– Ох, горе! – выдохнула Арина, когда он, наконец, скатился с нее, весь потный, счастливый, бесстрашный и сильный. – Ох, горе моё!
Владимир Шатерников телеграфировал с дороги, что в пятницу приезжает в отпуск и остановится в гостинице «Большая Московская».
Таня так и не была уверена, что отец догадался об их отношениях, но то, что Шатерников до сих пор не разведен, хотя и не живет с женою, он знал, и эта открытая близость его дочери к женатому человеку должна была быть оскорбительной для отцовского самолюбия.

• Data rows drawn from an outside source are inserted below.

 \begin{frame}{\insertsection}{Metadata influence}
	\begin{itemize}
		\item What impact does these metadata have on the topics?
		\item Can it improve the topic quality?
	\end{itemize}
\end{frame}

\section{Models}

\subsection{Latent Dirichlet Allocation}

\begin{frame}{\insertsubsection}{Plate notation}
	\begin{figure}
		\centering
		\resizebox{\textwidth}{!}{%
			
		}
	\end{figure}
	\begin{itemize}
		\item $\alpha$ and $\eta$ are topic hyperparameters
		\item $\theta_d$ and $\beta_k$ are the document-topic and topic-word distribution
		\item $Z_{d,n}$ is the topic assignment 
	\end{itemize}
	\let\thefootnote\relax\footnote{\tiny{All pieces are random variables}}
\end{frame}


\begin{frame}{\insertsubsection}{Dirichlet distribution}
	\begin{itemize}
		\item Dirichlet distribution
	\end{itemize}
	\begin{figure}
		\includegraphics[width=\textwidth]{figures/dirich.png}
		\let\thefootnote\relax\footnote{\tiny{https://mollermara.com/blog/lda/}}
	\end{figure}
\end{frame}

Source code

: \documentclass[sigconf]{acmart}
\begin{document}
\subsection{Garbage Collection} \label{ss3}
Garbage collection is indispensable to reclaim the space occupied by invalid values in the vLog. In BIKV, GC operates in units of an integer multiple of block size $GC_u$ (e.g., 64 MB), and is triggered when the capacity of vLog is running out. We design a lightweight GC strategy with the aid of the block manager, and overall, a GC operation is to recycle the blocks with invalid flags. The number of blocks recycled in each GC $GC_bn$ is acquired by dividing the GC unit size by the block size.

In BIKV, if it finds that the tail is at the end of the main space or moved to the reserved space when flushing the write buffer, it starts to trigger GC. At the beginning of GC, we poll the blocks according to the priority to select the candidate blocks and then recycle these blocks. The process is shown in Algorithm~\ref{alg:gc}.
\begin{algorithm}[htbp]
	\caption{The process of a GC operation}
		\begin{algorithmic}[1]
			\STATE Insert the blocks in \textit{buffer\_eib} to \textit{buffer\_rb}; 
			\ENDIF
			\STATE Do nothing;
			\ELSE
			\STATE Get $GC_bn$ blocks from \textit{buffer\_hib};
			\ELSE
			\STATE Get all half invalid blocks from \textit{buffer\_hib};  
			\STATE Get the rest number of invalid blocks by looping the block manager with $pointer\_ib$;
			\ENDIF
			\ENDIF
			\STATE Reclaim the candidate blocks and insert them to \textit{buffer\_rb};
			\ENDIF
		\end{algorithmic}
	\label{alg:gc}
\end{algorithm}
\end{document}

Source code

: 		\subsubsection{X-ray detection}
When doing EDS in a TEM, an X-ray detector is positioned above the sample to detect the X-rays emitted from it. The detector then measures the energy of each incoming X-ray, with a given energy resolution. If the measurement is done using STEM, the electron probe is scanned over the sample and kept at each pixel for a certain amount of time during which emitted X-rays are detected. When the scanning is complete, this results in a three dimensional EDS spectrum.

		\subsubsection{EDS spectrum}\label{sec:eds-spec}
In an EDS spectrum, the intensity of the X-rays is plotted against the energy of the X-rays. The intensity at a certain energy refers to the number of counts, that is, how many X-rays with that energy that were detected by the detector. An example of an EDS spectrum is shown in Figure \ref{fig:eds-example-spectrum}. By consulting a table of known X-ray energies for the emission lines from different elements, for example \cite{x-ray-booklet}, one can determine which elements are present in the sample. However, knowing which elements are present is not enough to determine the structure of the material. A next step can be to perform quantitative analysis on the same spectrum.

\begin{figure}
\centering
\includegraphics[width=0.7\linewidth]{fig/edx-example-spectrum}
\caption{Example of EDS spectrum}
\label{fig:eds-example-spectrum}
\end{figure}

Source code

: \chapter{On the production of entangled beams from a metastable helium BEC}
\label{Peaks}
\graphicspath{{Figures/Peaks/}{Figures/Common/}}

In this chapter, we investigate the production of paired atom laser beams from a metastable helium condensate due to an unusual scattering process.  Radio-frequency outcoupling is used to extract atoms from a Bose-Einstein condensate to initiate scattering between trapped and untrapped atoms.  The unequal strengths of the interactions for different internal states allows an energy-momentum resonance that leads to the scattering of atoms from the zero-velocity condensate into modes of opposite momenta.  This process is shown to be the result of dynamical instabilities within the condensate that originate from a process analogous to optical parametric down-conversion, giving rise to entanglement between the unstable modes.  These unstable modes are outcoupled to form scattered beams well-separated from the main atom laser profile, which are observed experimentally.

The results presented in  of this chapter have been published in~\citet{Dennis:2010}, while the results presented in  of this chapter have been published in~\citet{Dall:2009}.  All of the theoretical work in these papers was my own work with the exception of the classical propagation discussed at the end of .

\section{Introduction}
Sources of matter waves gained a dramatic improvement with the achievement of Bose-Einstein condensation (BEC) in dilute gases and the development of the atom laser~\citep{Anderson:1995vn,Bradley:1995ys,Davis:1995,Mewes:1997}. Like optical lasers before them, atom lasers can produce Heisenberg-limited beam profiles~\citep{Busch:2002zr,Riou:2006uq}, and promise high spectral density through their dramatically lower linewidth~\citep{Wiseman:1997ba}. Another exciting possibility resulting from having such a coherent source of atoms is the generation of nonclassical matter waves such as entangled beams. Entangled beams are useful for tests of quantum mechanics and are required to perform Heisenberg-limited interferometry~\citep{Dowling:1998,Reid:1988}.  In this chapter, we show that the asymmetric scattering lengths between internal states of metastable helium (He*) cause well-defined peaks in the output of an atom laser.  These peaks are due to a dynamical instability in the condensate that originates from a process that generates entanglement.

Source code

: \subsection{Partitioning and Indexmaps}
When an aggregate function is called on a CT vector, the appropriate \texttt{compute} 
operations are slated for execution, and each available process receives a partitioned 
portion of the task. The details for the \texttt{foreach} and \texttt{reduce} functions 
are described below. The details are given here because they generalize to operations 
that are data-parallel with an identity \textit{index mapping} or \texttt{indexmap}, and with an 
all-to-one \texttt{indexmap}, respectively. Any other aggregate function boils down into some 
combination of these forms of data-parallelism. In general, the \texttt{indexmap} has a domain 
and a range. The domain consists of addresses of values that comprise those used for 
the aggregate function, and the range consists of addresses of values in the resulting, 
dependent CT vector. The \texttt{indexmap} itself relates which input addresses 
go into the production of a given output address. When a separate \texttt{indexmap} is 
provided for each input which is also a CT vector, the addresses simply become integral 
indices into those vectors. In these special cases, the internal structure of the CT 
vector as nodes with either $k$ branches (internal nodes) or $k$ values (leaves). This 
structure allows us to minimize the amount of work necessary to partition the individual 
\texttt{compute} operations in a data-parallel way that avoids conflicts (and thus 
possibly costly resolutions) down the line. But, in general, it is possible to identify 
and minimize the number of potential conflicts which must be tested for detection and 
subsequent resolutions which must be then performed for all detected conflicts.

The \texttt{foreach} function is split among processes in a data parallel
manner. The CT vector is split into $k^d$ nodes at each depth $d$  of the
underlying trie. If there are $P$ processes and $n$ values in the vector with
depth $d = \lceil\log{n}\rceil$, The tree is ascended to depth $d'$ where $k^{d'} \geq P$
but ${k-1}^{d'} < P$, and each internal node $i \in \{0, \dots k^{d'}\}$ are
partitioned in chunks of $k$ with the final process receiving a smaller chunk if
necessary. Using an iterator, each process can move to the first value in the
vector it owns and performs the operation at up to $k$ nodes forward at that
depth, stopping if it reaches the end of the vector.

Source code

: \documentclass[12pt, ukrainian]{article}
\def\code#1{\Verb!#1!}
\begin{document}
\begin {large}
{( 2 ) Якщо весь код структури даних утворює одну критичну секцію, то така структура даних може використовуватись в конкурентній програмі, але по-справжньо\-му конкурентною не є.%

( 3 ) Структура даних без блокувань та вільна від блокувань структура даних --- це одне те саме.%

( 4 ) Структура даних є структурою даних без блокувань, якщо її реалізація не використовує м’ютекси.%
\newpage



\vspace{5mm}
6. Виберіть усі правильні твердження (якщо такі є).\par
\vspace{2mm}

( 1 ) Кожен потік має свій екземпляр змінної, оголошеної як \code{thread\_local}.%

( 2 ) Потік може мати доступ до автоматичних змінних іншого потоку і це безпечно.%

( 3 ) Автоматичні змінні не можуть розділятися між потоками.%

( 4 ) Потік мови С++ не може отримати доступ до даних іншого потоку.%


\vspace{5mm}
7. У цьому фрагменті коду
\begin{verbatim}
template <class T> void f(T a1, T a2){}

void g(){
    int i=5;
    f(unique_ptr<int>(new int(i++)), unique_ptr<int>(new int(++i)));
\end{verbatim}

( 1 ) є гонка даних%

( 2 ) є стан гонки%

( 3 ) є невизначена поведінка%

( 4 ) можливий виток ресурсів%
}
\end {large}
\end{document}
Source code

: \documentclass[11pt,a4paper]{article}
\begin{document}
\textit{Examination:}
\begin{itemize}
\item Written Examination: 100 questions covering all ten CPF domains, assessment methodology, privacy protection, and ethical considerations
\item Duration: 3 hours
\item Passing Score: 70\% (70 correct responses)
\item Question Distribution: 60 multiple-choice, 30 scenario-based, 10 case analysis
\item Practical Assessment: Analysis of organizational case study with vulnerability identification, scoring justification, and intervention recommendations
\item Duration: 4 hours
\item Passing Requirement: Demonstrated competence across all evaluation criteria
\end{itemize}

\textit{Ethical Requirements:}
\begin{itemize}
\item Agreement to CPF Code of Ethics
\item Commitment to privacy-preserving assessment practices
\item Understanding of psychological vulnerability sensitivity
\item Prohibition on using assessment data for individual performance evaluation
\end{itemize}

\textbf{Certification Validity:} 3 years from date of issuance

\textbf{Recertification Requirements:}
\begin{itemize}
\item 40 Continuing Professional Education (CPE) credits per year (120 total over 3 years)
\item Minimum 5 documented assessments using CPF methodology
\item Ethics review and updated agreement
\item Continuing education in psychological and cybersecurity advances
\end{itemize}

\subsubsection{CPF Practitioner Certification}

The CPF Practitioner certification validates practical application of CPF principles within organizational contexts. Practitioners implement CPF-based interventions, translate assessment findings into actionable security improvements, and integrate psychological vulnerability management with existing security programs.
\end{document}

Они не виделись почти полгода. Раньше она очень ждала его. Она помнила, как по ночам не могла уснуть от тревоги, как дико колотилось сердце всякий раз, когда она получала письмо из госпиталя, как она боялась потерять его. Боялась! С утра и до вечера представляла, как они наконец встретятся и что она скажет ему. И как он обнимет ее. Вся та ночь, соединившая их телесно, была вдоль и поперек перечитана ее душою, как бывают перечитаны любимые книги, и полностью, до деталей, восстановлена памятью. Была чернота, духота, были звуки: то птиц, очень мелких, хотя и настырных, то шорох вверху облаков или листьев, лягушки смеялись, стонали и пели, – и, когда лодка мягко въехала в осоку, Шатерников, взяв ее на руки, выпрыгнул на берег. Они опустились на траву, как будто на чей-то огромный живот, который тихонько шуршал и вздымался. Лилии белели в черноте, их запах, как ветер, доносился с середины пруда. Потом была боль, но такая быстрая, что она почти и не почувствовала ее. Потом была кровь на ромашке. А утром Шатерников пришел к отцу и сказал, что уезжает на фронт. С этой минуты началась тоска. Она была тихой тоской ожидания, и Таня успела привыкнуть к ней, как к необходимости новой жизни, раздавленной войной.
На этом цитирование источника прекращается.